Zusammenfassend setzt die Edition in vielerlei Hinsicht Maßstäbe: Sie ordnet das edierte Material präzise in hof-, kommunikations- und kulturgeschichtliche Kontexte ein, bietet Zugang zu einem besonders prägnanten Beispiel des transalpinen Sprach- und Kulturkontakts und rekonstruiert die Alteritätserfahrung einer Renaissancefürstin, die bei aller zeittypischen Beispielhaftigkeit auch durchaus individuell anzurühren vermag. Mehr noch zeigt aber dieser vorbildlich bilinguale Band, wie gewinnbringend eine internationale Zusammenarbeit im editorischen Alltagsgeschäft sein und wie ein wissenschaftlicher Brückenschlag über nationale Grenzen hinweg gelingen kann. Es steht für die Renaissanceforschung zu hoffen, dass damit einer transalpinen (Vergleichs-)Perspektive neues Leben eingehaucht werden kann, die strukturhistorisch zwar erprobt, kulturgeschichtlich aber noch nicht hinreichend ausgearbeitet ist.

Anmerkungen:
1 Sarah D. P. Cockram, Isabella d’Este and Francesco Gonzaga. Power Sharing at the Italian Renaissance Court, Farnham 2013. Vgl. meine Rezension in: H-Soz-Kult, <http://hsozkult.geschichte.hu-berlin.de/rezensionen/type=rezbuecher&id=219361936> (29.06.2016).

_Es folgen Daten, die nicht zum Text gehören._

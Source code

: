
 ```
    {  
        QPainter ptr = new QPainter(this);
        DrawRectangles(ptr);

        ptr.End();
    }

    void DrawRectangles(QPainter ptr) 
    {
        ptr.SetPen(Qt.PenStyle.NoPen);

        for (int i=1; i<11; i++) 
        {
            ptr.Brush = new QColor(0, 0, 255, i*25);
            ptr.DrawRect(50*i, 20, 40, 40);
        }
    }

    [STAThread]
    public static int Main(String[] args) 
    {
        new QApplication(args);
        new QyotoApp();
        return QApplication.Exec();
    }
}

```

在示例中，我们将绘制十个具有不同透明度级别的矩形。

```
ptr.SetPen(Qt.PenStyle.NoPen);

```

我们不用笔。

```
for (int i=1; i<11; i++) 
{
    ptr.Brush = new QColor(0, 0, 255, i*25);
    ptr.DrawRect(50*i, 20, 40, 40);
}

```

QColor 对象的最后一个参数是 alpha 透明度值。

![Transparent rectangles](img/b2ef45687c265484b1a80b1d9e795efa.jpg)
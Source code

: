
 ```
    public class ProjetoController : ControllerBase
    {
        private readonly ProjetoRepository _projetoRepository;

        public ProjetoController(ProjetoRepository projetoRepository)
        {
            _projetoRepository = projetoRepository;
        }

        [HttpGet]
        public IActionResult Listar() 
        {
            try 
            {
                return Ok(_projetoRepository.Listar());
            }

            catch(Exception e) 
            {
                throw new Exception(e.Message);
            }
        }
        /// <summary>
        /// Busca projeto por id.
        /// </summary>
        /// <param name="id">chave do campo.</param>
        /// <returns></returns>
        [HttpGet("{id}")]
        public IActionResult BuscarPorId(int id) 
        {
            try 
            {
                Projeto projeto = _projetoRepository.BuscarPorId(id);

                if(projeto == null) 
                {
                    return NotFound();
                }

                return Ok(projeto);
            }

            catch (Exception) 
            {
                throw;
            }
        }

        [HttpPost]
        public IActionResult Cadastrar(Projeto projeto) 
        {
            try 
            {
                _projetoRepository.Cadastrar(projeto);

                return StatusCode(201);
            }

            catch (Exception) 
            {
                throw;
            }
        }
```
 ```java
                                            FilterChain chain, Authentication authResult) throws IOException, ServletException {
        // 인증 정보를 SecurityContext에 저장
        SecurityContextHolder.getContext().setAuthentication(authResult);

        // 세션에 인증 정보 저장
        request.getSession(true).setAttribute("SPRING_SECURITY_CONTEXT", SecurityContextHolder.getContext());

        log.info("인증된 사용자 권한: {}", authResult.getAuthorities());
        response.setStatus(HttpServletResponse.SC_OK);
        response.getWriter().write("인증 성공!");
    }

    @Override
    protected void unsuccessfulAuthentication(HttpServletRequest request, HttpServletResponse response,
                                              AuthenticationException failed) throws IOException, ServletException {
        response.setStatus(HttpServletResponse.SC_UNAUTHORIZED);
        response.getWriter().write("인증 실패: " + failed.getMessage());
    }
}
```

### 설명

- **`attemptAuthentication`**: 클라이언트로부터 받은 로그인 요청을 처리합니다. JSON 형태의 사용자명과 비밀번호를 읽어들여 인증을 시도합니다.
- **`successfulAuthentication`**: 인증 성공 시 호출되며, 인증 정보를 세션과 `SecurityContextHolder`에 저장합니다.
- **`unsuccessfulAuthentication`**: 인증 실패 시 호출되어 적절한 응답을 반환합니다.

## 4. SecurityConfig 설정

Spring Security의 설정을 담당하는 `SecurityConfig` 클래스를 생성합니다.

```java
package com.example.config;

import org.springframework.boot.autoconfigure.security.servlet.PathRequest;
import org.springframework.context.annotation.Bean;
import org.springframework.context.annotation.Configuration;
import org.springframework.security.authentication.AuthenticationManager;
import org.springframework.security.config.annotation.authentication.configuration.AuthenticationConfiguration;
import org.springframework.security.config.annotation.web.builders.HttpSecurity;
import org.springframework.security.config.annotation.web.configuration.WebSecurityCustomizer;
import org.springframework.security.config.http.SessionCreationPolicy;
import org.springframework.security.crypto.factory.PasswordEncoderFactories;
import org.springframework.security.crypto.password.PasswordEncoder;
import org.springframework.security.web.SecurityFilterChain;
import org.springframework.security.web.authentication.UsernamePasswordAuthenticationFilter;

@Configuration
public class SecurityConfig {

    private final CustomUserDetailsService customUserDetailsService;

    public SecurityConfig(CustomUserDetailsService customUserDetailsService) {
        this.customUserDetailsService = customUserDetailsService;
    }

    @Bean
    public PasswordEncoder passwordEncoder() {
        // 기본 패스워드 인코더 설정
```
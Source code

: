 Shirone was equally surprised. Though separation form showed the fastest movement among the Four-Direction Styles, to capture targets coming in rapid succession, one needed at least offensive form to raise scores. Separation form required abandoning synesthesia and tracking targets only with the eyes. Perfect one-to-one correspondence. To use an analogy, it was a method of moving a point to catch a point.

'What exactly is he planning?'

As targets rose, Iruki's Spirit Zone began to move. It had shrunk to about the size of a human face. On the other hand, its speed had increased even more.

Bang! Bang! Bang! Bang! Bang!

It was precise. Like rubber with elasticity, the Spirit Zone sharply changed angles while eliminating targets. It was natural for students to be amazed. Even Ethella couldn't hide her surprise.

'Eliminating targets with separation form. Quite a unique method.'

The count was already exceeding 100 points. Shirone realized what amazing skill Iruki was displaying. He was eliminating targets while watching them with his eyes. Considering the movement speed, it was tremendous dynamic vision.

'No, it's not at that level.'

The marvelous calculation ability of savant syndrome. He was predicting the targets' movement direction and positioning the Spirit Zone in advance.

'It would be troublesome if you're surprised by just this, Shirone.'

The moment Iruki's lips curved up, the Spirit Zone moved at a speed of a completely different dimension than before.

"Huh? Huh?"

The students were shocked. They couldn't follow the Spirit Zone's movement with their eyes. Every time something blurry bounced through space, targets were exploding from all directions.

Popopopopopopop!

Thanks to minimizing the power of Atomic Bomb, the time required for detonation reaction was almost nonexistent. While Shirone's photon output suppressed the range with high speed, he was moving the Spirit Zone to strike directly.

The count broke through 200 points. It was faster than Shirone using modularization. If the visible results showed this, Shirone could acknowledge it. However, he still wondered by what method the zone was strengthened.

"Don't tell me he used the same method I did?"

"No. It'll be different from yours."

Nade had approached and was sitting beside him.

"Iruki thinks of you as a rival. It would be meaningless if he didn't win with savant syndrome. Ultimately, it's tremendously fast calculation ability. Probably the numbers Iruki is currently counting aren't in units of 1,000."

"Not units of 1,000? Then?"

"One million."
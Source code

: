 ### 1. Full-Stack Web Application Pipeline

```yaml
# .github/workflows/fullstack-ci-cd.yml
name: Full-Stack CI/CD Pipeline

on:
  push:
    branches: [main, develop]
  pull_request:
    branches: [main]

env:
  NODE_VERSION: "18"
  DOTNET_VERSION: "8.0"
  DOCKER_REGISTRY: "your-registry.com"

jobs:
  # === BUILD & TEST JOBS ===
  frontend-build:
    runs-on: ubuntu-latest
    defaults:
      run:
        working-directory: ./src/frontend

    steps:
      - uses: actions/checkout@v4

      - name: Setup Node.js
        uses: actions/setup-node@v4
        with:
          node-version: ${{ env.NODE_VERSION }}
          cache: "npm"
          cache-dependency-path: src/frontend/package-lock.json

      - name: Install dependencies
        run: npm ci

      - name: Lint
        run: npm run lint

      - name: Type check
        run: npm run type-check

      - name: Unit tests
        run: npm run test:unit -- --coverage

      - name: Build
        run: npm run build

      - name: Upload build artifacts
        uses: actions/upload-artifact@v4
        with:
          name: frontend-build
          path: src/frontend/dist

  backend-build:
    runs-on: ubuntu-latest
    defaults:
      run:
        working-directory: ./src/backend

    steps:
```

2 Christina Antenhofer, Briefe zwischen Süd und Nord: Die Hochzeit von Paula de Gonzaga und Leonhard von Görz im Spiegel der fürstlichen Kommunikation (1473–1500), Innsbruck 2007; Ebba Severidt, Familie, Verwandtschaft und Karriere bei den Gonzaga. Struktur und Funktion von Familie und Verwandtschaft bei den Gonzaga und ihren deutschen Verwandten (1444–1519), Leinfelden-Echterdingen 2002.
3 Von Mantua nach Württemberg: Barbara Gonzaga und ihr Hof / Da Mantova al Württemberg: Barbara Gonzaga e la sua corte, hrsg. v. Peter Rückert, 2. Aufl., Stuttgart 2012.
4 Zur Frühgeschichte dieses Hofarchivs siehe Axel Jürgen Behne, Das Archiv der Gonzaga im Spätmittelalter, Marburg 1990.
5 Vgl. dazu Anmerkung 2 und zuletzt Jürgen Herold, Albrecht Achilles und die Gonzaga, Markgrafen von Mantua, in: Mario Müller (Hrsg.), Kurfürst Albrecht Achilles (1414–1486), Kurfürst von Brandenburg, Burggraf von Nürnberg, Ansbach 2014, S. 135–150.